(Stored data entries)
^^^^

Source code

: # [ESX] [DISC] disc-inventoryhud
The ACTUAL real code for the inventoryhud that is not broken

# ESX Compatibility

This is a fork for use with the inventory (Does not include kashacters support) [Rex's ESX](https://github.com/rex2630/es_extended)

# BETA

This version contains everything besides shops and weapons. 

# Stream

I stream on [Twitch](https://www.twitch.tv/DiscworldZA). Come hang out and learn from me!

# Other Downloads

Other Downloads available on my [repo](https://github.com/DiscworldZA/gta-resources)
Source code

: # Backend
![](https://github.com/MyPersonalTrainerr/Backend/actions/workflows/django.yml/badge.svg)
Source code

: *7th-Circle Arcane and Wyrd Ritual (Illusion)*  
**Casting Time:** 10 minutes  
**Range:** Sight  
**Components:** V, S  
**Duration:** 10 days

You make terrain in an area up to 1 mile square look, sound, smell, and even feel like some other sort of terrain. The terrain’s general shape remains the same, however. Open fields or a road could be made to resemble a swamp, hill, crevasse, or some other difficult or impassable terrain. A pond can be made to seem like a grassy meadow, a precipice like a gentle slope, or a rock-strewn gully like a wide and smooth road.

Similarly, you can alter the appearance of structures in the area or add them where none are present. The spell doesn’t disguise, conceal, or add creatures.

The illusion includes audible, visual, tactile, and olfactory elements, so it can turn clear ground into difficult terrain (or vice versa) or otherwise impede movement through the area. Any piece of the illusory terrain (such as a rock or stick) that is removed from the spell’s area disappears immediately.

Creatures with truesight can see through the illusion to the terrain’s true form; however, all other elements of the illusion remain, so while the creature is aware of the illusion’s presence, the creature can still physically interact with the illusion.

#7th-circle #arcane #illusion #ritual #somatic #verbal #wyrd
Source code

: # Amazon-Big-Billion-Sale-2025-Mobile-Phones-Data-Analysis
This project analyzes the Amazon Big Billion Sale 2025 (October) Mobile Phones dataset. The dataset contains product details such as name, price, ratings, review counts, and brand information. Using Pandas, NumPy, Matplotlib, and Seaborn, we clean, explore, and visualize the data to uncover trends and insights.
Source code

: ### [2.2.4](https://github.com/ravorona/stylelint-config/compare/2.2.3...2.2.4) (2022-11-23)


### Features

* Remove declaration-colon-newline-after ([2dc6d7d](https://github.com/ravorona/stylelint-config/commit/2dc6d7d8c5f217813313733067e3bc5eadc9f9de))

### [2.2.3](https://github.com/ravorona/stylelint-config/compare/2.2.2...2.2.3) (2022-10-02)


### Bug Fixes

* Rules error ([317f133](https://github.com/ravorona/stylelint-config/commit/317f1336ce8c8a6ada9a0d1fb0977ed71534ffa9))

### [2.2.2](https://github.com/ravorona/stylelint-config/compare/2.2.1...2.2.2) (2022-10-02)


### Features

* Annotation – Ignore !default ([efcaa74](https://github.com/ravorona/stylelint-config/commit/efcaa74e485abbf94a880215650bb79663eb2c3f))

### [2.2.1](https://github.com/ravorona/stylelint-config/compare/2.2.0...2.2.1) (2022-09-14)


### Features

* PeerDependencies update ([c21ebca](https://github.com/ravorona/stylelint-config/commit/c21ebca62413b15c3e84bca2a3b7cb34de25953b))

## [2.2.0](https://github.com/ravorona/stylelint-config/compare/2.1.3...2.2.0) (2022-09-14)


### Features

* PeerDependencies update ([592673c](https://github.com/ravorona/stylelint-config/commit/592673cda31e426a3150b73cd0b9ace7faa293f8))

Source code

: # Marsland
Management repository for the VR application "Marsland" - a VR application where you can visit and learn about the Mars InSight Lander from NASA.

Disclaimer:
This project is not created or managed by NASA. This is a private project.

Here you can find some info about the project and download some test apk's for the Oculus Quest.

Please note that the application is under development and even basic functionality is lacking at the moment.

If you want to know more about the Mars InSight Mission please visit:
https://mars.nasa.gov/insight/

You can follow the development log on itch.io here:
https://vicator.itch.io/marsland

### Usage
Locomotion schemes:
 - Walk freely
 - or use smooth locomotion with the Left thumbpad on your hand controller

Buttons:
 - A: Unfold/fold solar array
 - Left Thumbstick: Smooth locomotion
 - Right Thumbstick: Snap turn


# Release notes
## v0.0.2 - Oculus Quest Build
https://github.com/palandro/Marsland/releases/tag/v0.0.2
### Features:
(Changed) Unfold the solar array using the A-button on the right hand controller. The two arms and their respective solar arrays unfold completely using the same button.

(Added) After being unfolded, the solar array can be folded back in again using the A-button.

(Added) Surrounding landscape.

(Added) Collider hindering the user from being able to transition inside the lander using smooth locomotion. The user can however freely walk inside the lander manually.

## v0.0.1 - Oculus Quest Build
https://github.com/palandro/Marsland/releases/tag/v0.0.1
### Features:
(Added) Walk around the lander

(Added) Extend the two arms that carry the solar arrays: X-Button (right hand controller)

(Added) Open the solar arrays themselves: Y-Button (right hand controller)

^^^^

** Instructions for the task **
Restate the data word for word.

** Your solution **
Source code

: # [ESX] [DISC] disc-inventoryhud
The ACTUAL real code for the inventoryhud that is not broken

# ESX Compatibility

This is a fork for use with the inventory (Does not include kashacters support) [Rex's ESX](https://github.com/rex2630/es_extended)

# BETA

This version contains everything besides shops and weapons. 

# Stream

I stream on [Twitch](https://www.twitch.tv/DiscworldZA). Come hang out and learn from me!

# Other Downloads

Other Downloads available on my [repo](https://github.com/DiscworldZA/gta-resources)
Source code

: # Backend
![](https://github.com/MyPersonalTrainerr/Backend/actions/workflows/django.yml/badge.svg)
Source code

: *7th-Circle Arcane and Wyrd Ritual (Illusion)*  
**Casting Time:** 10 minutes  
**Range:** Sight  
**Components:** V, S  
**Duration:** 10 days

You make terrain in an area up to 1 mile square look, sound, smell, and even feel like some other sort of terrain. The terrain’s general shape remains the same, however. Open fields or a road could be made to resemble a swamp, hill, crevasse, or some other difficult or impassable terrain. A pond can be made to seem like a grassy meadow, a precipice like a gentle slope, or a rock-strewn gully like a wide and smooth road.

Similarly, you can alter the appearance of structures in the area or add them where none are present. The spell doesn’t disguise, conceal, or add creatures.

The illusion includes audible, visual, tactile, and olfactory elements, so it can turn clear ground into difficult terrain (or vice versa) or otherwise impede movement through the area. Any piece of the illusory terrain (such as a rock or stick) that is removed from the spell’s area disappears immediately.

Creatures with truesight can see through the illusion to the terrain’s true form; however, all other elements of the illusion remain, so while the creature is aware of the illusion’s presence, the creature can still physically interact with the illusion.

#7th-circle #arcane #illusion #ritual #somatic #verbal #wyrd
Source code

: # Amazon-Big-Billion-Sale-2025-Mobile-Phones-Data-Analysis
This project analyzes the Amazon Big Billion Sale 2025 (October) Mobile Phones dataset. The dataset contains product details such as name, price, ratings, review counts, and brand information. Using Pandas, NumPy, Matplotlib, and Seaborn, we clean, explore, and visualize the data to uncover trends and insights.
Source code

: ### [2.2.4](https://github.com/ravorona/stylelint-config/compare/2.2.3...2.2.4) (2022-11-23)


### Features

* Remove declaration-colon-newline-after ([2dc6d7d](https://github.com/ravorona/stylelint-config/commit/2dc6d7d8c5f217813313733067e3bc5eadc9f9de))

### [2.2.3](https://github.com/ravorona/stylelint-config/compare/2.2.2...2.2.3) (2022-10-02)


### Bug Fixes

* Rules error ([317f133](https://github.com/ravorona/stylelint-config/commit/317f1336ce8c8a6ada9a0d1fb0977ed71534ffa9))

### [2.2.2](https://github.com/ravorona/stylelint-config/compare/2.2.1...2.2.2) (2022-10-02)


### Features

* Annotation – Ignore !default ([efcaa74](https://github.com/ravorona/stylelint-config/commit/efcaa74e485abbf94a880215650bb79663eb2c3f))

### [2.2.1](https://github.com/ravorona/stylelint-config/compare/2.2.0...2.2.1) (2022-09-14)


### Features

* PeerDependencies update ([c21ebca](https://github.com/ravorona/stylelint-config/commit/c21ebca62413b15c3e84bca2a3b7cb34de25953b))

## [2.2.0](https://github.com/ravorona/stylelint-config/compare/2.1.3...2.2.0) (2022-09-14)


### Features

* PeerDependencies update ([592673c](https://github.com/ravorona/stylelint-config/commit/592673cda31e426a3150b73cd0b9ace7faa293f8))

Source code

: # Marsland
Management repository for the VR application "Marsland" - a VR application where you can visit and learn about the Mars InSight Lander from NASA.

Disclaimer:
This project is not created or managed by NASA. This is a private project.

Here you can find some info about the project and download some test apk's for the Oculus Quest.

Please note that the application is under development and even basic functionality is lacking at the moment.

If you want to know more about the Mars InSight Mission please visit:
https://mars.nasa.gov/insight/

You can follow the development log on itch.io here:
https://vicator.itch.io/marsland

### Usage
Locomotion schemes:
 - Walk freely
 - or use smooth locomotion with the Left thumbpad on your hand controller

Buttons:
 - A: Unfold/fold solar array
 - Left Thumbstick: Smooth locomotion
 - Right Thumbstick: Snap turn


# Release notes
## v0.0.2 - Oculus Quest Build
https://github.com/palandro/Marsland/releases/tag/v0.0.2
### Features:
(Changed) Unfold the solar array using the A-button on the right hand controller. The two arms and their respective solar arrays unfold completely using the same button.

(Added) After being unfolded, the solar array can be folded back in again using the A-button.

(Added) Surrounding landscape.

(Added) Collider hindering the user from being able to transition inside the lander using smooth locomotion. The user can however freely walk inside the lander manually.

## v0.0.1 - Oculus Quest Build
https://github.com/palandro/Marsland/releases/tag/v0.0.1
### Features:
(Added) Walk around the lander

(Added) Extend the two arms that carry the solar arrays: X-Button (right hand controller)

(Added) Open the solar arrays themselves: Y-Button (right hand controller)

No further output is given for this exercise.